▶ _Work instruction_:
Return all lines in the material below that contain "packages".

▶ _Extracted entries_:
________________

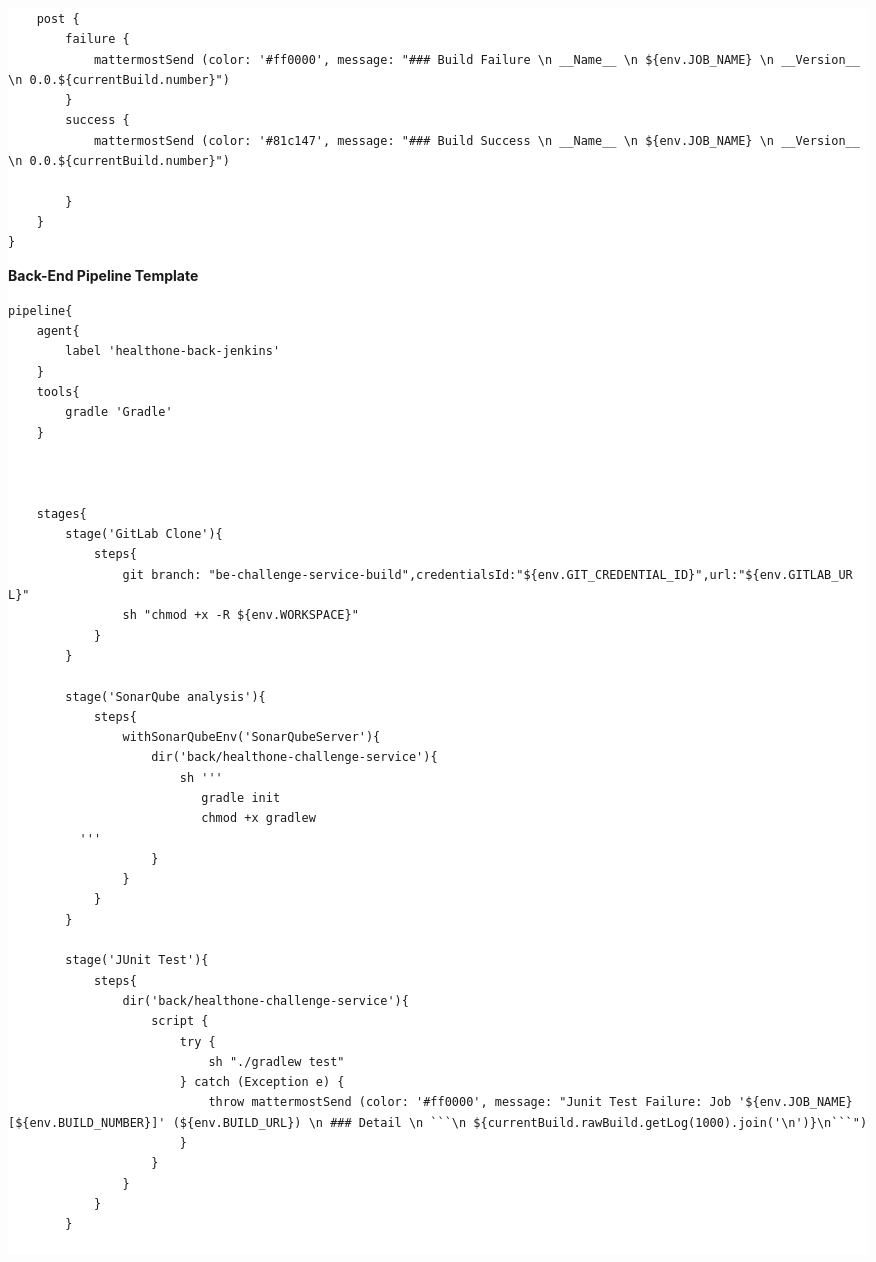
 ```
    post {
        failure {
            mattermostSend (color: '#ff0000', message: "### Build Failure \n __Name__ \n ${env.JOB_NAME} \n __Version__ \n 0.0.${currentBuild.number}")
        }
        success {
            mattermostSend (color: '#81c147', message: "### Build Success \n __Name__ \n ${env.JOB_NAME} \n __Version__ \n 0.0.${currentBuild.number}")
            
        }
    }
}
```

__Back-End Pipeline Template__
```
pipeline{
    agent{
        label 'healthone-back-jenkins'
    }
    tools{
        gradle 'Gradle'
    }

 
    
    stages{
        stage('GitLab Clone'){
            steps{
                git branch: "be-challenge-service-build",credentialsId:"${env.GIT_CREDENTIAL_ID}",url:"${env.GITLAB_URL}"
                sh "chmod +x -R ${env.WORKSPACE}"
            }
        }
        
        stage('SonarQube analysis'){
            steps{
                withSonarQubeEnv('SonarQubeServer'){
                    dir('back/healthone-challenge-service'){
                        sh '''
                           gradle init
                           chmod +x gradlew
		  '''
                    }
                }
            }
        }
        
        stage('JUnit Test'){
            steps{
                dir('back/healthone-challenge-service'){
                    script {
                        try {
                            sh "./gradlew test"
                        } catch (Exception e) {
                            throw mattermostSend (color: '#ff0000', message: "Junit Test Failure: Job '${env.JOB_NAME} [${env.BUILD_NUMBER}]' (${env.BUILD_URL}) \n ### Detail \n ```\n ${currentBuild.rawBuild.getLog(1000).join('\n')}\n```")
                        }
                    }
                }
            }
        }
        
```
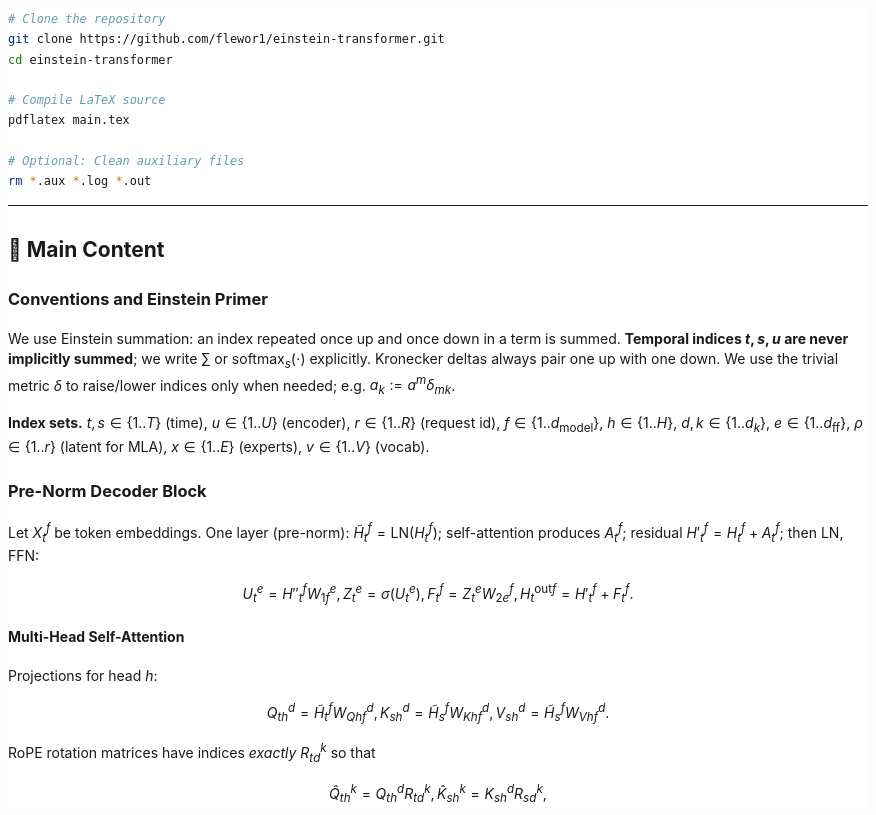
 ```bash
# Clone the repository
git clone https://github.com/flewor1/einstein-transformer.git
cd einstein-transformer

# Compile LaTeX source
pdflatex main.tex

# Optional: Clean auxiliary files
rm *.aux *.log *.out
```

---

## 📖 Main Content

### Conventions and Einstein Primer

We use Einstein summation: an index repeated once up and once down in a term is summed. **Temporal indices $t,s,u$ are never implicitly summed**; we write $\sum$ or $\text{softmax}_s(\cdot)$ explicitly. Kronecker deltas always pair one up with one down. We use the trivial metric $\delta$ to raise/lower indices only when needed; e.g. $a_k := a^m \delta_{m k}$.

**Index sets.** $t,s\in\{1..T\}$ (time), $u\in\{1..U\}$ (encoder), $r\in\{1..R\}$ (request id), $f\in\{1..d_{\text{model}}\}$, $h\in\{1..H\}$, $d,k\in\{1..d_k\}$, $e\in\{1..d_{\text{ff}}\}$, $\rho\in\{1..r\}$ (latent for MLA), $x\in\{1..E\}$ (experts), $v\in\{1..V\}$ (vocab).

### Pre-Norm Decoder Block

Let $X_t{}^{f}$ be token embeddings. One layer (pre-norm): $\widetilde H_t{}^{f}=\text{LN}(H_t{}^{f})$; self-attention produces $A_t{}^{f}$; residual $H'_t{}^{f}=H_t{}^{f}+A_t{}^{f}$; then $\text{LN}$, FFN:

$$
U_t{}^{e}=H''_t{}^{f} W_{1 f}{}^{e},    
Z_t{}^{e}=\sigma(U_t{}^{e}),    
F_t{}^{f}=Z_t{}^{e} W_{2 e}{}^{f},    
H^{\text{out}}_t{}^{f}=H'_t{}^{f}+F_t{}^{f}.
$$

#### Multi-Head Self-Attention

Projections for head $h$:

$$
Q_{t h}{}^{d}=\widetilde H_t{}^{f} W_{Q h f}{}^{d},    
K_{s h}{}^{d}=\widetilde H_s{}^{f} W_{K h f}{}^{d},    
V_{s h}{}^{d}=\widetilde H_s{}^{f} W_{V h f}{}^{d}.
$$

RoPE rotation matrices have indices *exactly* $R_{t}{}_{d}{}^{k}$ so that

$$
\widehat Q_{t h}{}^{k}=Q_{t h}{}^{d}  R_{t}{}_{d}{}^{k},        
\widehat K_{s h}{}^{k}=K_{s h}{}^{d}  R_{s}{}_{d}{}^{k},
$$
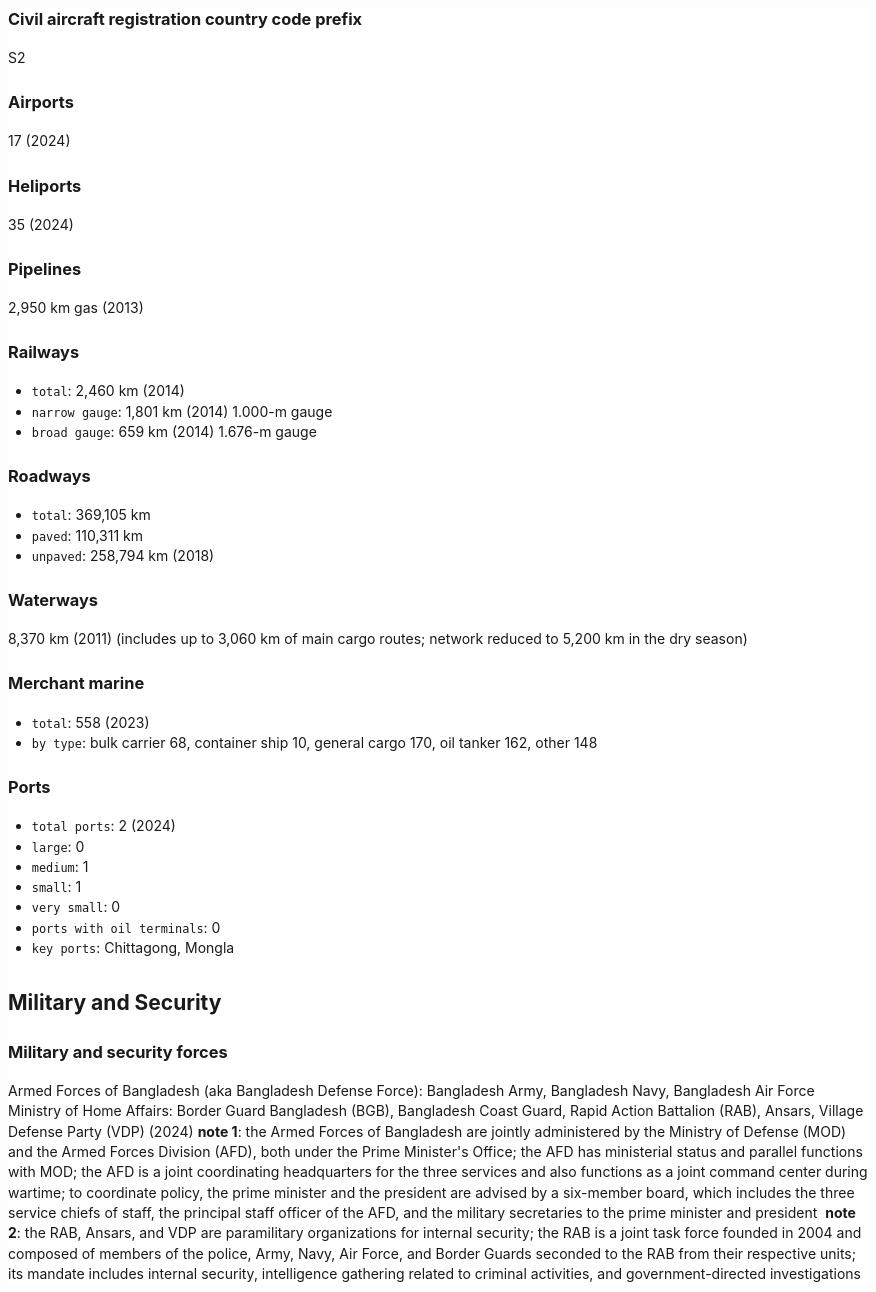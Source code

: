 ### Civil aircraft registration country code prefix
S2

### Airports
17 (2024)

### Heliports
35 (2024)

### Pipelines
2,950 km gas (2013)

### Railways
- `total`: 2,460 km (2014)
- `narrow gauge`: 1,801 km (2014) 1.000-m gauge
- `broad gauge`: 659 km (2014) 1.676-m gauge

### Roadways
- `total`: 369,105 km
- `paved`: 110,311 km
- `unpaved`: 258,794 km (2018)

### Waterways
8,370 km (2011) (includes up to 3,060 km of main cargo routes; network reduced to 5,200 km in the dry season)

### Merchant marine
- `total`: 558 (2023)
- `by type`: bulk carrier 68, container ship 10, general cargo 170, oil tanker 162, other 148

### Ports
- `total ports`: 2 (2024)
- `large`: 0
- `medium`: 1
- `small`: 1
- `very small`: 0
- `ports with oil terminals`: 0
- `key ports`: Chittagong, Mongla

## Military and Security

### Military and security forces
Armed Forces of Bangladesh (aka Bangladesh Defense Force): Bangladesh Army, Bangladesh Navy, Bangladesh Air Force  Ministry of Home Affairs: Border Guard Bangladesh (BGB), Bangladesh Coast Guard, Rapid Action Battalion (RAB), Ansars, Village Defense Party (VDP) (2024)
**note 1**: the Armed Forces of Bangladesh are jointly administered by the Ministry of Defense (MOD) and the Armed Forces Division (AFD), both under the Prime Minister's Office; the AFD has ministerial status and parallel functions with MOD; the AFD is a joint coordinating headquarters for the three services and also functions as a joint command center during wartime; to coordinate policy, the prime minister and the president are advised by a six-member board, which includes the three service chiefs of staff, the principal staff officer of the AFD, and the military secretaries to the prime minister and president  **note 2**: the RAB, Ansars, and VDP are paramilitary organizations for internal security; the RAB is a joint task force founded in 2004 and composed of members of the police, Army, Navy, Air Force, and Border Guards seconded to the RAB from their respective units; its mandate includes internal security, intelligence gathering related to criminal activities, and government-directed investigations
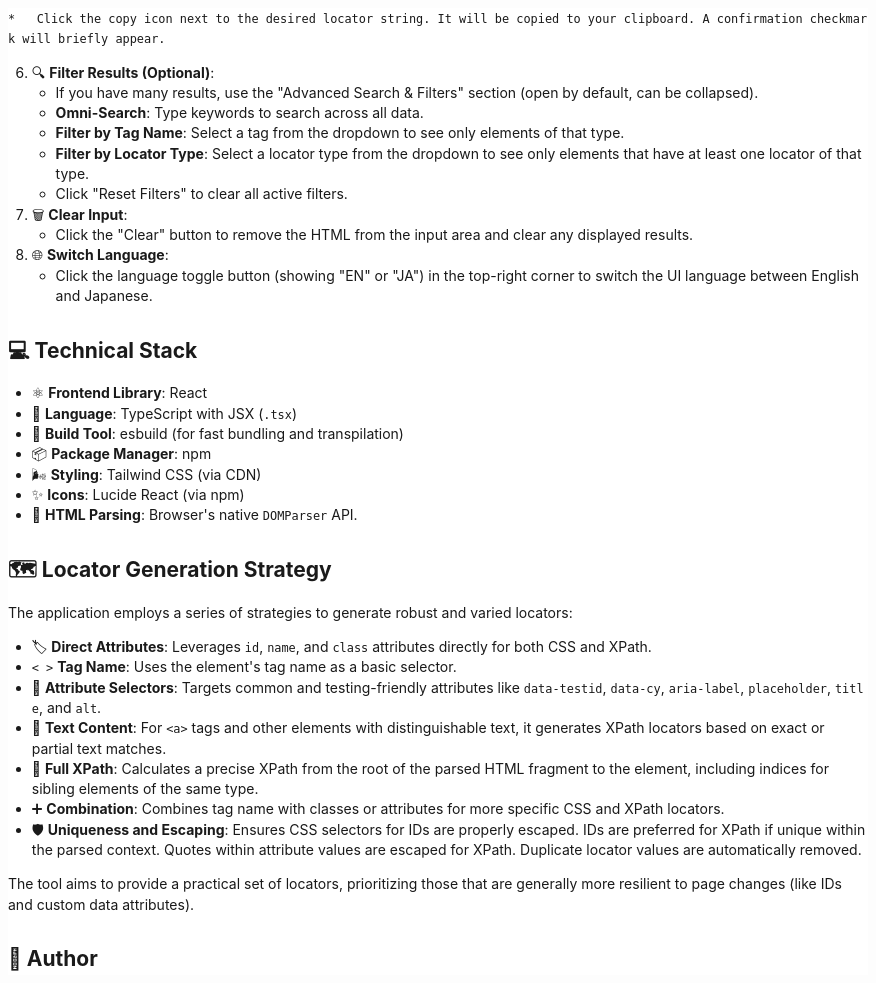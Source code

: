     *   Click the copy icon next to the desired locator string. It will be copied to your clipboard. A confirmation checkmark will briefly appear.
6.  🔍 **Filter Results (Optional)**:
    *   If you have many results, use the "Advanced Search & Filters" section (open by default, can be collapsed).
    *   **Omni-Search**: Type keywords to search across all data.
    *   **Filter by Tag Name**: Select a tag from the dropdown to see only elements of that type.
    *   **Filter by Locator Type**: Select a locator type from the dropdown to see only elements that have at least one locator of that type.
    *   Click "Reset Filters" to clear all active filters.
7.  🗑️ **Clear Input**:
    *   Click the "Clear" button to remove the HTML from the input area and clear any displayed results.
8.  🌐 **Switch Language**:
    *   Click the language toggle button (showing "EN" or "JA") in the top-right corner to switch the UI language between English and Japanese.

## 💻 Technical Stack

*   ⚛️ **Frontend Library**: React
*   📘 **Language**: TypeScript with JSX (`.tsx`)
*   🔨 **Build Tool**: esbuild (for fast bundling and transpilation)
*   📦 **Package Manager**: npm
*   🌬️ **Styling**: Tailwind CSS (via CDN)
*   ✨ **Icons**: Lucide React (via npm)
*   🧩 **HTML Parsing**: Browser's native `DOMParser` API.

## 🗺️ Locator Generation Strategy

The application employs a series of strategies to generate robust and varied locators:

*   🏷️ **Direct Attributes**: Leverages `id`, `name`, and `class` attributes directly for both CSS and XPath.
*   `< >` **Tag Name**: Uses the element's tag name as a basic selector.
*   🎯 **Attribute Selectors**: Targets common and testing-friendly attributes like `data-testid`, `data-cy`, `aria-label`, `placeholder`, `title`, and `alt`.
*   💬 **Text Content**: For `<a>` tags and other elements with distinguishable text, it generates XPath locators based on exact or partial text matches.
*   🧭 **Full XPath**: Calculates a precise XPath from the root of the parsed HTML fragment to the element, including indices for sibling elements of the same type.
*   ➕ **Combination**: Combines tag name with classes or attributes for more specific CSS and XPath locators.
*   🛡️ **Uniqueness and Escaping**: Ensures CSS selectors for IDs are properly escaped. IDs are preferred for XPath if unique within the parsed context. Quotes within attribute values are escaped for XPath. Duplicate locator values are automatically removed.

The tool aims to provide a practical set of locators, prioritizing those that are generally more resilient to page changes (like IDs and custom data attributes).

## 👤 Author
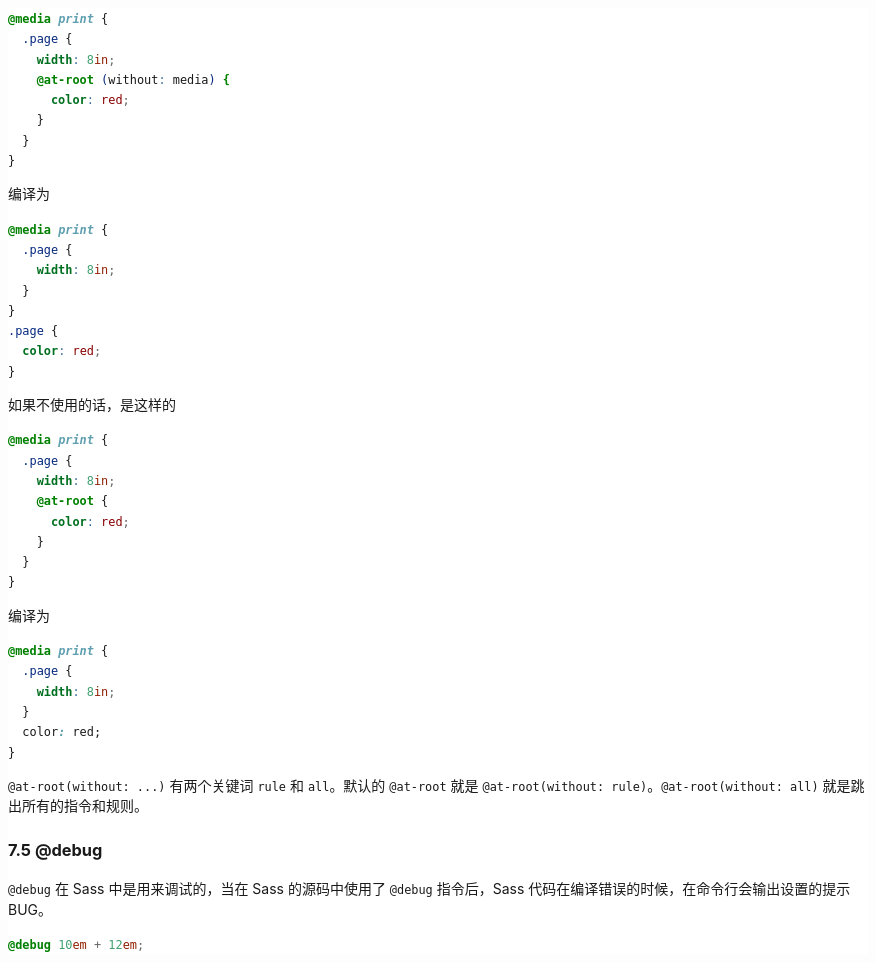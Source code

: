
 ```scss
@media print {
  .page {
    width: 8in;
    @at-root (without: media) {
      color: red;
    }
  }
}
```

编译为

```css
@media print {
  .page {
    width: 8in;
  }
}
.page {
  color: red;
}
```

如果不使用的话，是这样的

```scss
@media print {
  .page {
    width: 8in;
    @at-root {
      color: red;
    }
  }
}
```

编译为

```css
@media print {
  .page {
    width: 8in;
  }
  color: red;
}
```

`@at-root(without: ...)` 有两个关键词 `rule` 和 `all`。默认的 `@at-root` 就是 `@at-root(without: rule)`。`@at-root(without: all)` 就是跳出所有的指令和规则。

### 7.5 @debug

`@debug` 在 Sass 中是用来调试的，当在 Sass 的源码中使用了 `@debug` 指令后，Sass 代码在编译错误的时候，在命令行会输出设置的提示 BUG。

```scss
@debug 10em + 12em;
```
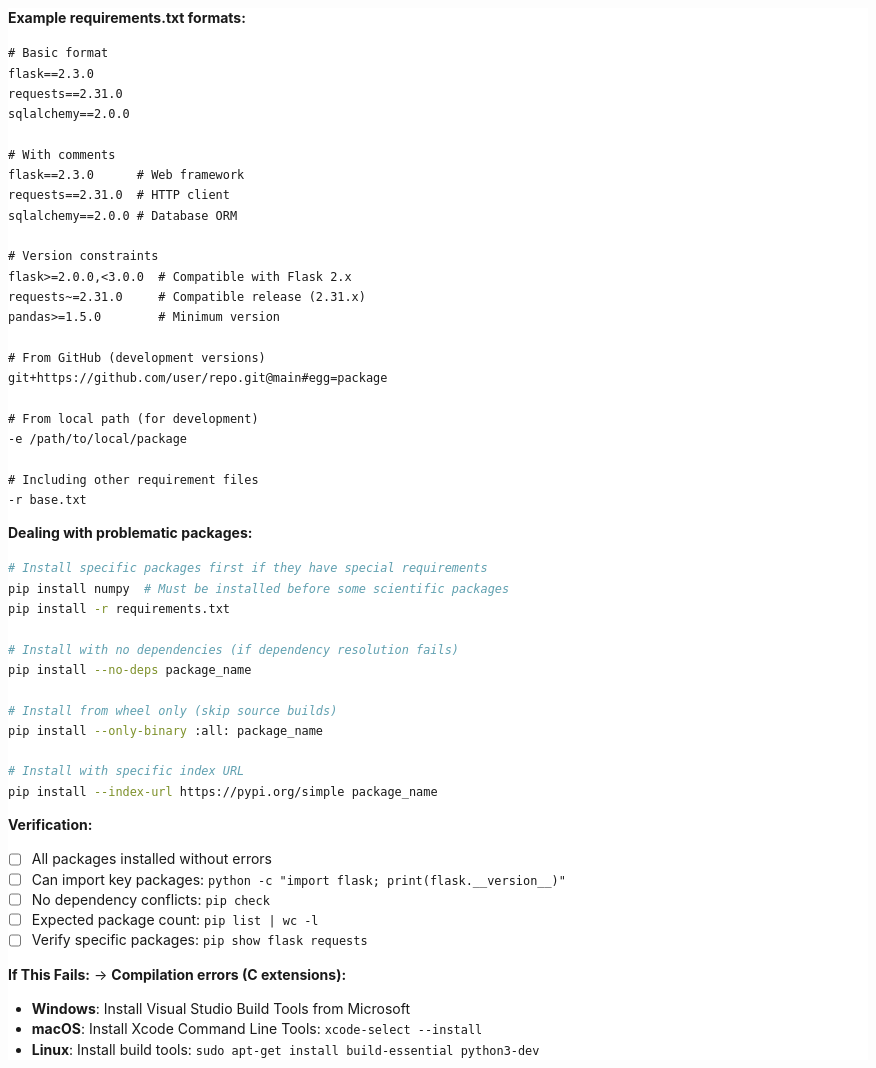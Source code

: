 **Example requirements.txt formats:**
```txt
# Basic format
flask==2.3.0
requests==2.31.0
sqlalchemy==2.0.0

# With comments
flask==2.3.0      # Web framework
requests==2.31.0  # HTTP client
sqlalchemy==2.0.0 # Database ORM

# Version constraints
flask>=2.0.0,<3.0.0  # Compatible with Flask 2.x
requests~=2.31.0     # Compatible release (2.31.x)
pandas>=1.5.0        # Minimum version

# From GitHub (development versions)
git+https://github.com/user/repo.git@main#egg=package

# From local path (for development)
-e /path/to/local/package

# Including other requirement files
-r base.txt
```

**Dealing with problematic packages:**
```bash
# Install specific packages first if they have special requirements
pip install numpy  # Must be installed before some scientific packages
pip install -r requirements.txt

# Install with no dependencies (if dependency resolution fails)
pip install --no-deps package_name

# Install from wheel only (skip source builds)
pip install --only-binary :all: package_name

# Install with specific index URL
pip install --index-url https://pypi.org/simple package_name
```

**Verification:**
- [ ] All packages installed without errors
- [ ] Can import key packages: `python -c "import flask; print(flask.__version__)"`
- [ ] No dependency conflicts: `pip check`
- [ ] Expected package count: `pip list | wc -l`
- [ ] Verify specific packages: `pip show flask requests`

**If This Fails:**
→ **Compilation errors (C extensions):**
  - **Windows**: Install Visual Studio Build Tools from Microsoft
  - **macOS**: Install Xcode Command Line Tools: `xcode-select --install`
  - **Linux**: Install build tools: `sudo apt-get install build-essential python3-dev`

________________

▶ _Output for this exercise_:
**Dealing with problematic packages:**
# Install specific packages first if they have special requirements
pip install numpy  # Must be installed before some scientific packages
- [ ] All packages installed without errors
- [ ] Can import key packages: `python -c "import flask; print(flask.__version__)"`
- [ ] Verify specific packages: `pip show flask requests`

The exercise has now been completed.